*** Begin section ***

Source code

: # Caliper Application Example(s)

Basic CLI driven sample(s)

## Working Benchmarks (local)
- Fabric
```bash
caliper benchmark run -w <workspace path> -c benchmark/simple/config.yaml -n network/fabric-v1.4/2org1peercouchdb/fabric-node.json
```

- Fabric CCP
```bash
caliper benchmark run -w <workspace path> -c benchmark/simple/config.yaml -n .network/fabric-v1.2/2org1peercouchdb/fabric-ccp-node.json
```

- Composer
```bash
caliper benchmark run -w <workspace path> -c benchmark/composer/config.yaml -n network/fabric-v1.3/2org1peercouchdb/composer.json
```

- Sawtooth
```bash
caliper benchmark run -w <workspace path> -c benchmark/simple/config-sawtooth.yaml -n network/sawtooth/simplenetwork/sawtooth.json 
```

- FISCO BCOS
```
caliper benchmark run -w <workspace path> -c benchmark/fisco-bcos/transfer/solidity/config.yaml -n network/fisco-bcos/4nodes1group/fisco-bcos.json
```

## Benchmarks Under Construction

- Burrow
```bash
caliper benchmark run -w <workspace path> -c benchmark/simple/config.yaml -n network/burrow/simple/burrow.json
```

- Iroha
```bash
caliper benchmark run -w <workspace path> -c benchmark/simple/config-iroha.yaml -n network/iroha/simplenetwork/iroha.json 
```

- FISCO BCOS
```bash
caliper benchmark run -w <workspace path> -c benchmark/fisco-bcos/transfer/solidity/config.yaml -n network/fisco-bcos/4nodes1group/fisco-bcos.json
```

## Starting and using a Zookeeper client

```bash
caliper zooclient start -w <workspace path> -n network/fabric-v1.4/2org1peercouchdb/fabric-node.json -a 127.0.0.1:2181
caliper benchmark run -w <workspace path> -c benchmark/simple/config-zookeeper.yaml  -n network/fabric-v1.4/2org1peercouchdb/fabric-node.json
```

*** End section ***

WORK REQUEST. All lines of the records containing "Benchmarks" should be shown.

RESPONSE BELOW.
## Working Benchmarks (local)
## Benchmarks Under Construction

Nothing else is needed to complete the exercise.